This is a poignant question in the light of the wave of recent administrations and liquidations on the High Street.
The general position is that a holding company is only liable to pay any amount not paid up on its shares in the subsidiary company. However, there are some situations where a holding company or its directors may be held liable upon the insolvency of a subsidiary. Some examples are:
- Where there is a contractual liability, such as a guarantee or an indemnity.
- Where a subsidiary is merely acting as its holding company’s agent in dealing with a third party.
- Where a person or company is under an existing legal obligation or liability, or subject to an existing legal restriction, which he/she/it deliberately frustrates by interposing a company that is under his control such as to avoid paying debts on a liquidation. This is known as piercing the corporate veil.
- Where a holding company has assumed responsibility or the law imposes responsibility for the actions of a subsidiary.

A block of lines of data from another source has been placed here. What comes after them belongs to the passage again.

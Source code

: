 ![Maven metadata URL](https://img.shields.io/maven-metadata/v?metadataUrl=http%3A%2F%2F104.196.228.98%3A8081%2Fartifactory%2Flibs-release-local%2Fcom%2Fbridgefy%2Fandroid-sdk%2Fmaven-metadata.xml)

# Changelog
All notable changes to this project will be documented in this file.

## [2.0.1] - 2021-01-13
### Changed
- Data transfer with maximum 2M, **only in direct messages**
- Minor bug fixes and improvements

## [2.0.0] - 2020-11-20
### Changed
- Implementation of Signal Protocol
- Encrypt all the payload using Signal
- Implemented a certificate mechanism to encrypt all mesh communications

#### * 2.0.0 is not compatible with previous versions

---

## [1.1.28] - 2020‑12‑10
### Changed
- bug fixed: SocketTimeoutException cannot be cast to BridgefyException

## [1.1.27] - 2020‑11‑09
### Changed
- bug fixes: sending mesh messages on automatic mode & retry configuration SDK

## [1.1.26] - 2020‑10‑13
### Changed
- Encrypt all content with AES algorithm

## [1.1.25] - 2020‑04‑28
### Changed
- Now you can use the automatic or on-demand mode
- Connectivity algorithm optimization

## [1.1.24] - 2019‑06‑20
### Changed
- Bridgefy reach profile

This principle is set out in the case of Chandler v Cape Plc 2012 EWCA and can occur when the parent company has greater knowledge of health and safety issues.

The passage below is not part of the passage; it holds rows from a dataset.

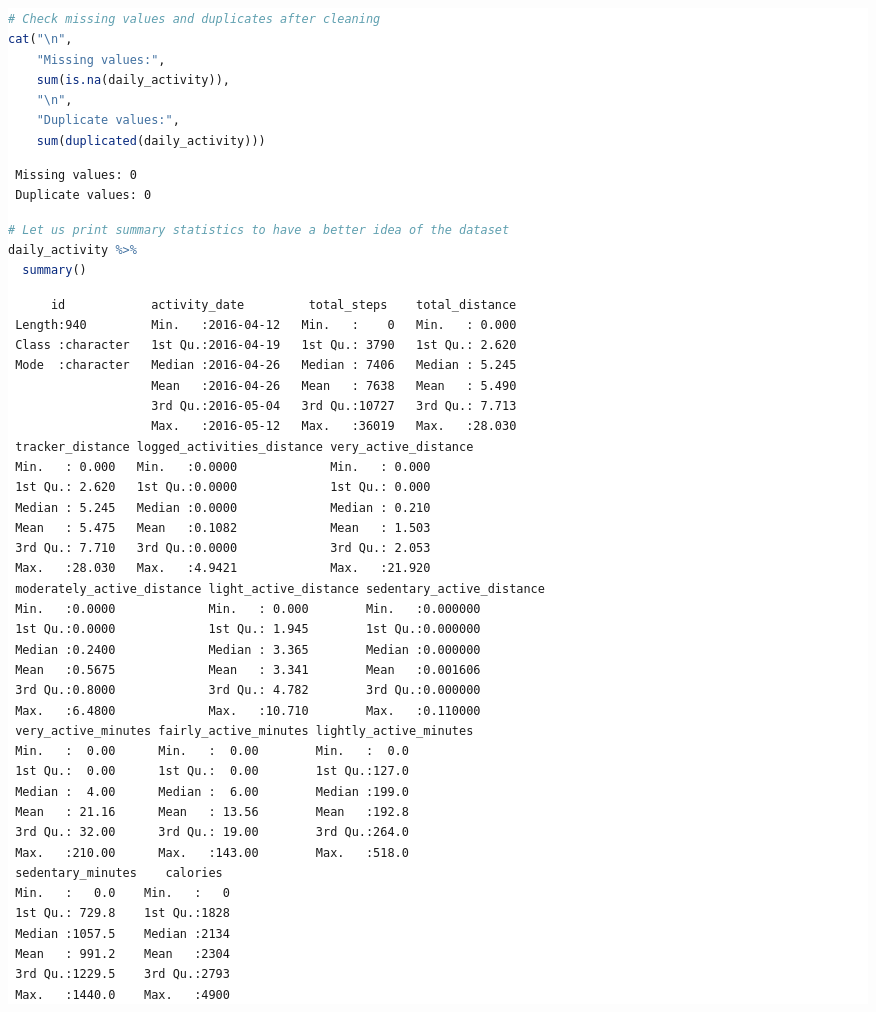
 ``` r
# Check missing values and duplicates after cleaning
cat("\n",
    "Missing values:",
    sum(is.na(daily_activity)),
    "\n",
    "Duplicate values:",
    sum(duplicated(daily_activity)))
```


     Missing values: 0 
     Duplicate values: 0

``` r
# Let us print summary statistics to have a better idea of the dataset
daily_activity %>%
  summary()
```

          id            activity_date         total_steps    total_distance  
     Length:940         Min.   :2016-04-12   Min.   :    0   Min.   : 0.000  
     Class :character   1st Qu.:2016-04-19   1st Qu.: 3790   1st Qu.: 2.620  
     Mode  :character   Median :2016-04-26   Median : 7406   Median : 5.245  
                        Mean   :2016-04-26   Mean   : 7638   Mean   : 5.490  
                        3rd Qu.:2016-05-04   3rd Qu.:10727   3rd Qu.: 7.713  
                        Max.   :2016-05-12   Max.   :36019   Max.   :28.030  
     tracker_distance logged_activities_distance very_active_distance
     Min.   : 0.000   Min.   :0.0000             Min.   : 0.000      
     1st Qu.: 2.620   1st Qu.:0.0000             1st Qu.: 0.000      
     Median : 5.245   Median :0.0000             Median : 0.210      
     Mean   : 5.475   Mean   :0.1082             Mean   : 1.503      
     3rd Qu.: 7.710   3rd Qu.:0.0000             3rd Qu.: 2.053      
     Max.   :28.030   Max.   :4.9421             Max.   :21.920      
     moderately_active_distance light_active_distance sedentary_active_distance
     Min.   :0.0000             Min.   : 0.000        Min.   :0.000000         
     1st Qu.:0.0000             1st Qu.: 1.945        1st Qu.:0.000000         
     Median :0.2400             Median : 3.365        Median :0.000000         
     Mean   :0.5675             Mean   : 3.341        Mean   :0.001606         
     3rd Qu.:0.8000             3rd Qu.: 4.782        3rd Qu.:0.000000         
     Max.   :6.4800             Max.   :10.710        Max.   :0.110000         
     very_active_minutes fairly_active_minutes lightly_active_minutes
     Min.   :  0.00      Min.   :  0.00        Min.   :  0.0         
     1st Qu.:  0.00      1st Qu.:  0.00        1st Qu.:127.0         
     Median :  4.00      Median :  6.00        Median :199.0         
     Mean   : 21.16      Mean   : 13.56        Mean   :192.8         
     3rd Qu.: 32.00      3rd Qu.: 19.00        3rd Qu.:264.0         
     Max.   :210.00      Max.   :143.00        Max.   :518.0         
     sedentary_minutes    calories   
     Min.   :   0.0    Min.   :   0  
     1st Qu.: 729.8    1st Qu.:1828  
     Median :1057.5    Median :2134  
     Mean   : 991.2    Mean   :2304  
     3rd Qu.:1229.5    3rd Qu.:2793  
     Max.   :1440.0    Max.   :4900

- If a distribution from a subsidiary company is unlawful, the holding company would have to repay monies received.
The three main ways a company’s directors can be held liable to contribute to the company’s assets
Where the following examples talk of a director, this can be the holding company as a de facto director and a director of the holding company as a shadow or de facto director.
This type of claim relates to a director not acting in line with directors’ fiduciary duties. A liquidator, creditor or contributory to the company’s capital and Official Receiver can bring a misfeasance claim. A director may be held liable even for simple negligence.
A good example of this is d’Jan of London in which the company premises were destroyed by fire. As a result of the director’s negligence in the completion of certain insurance forms, the company was uninsured causing it to become insolvent. The liquidator brought an action against the director based on the director’s duty of care to the company when completing the forms.
Any person who is or was knowingly a party to the carrying on of business with intent to defraud creditors may be liable to contribute to the company’s assets. Criminal penalties may be imposed for fraudulent trading even if a company is not insolvent.
A successful wrongful trading action imposes personal liability on directors if they allow a company to continue trading after they knew, or ought reasonably to have known, that there was no reasonable prospect of avoiding insolvent liquidation or insolvent administration.
Each situation will have its own legal complexities but there are some useful general points to make:
- Under wrongful trading, it is a defence if the directors can show that, from the relevant time, they took every step to minimise the potential loss to the company’s creditors.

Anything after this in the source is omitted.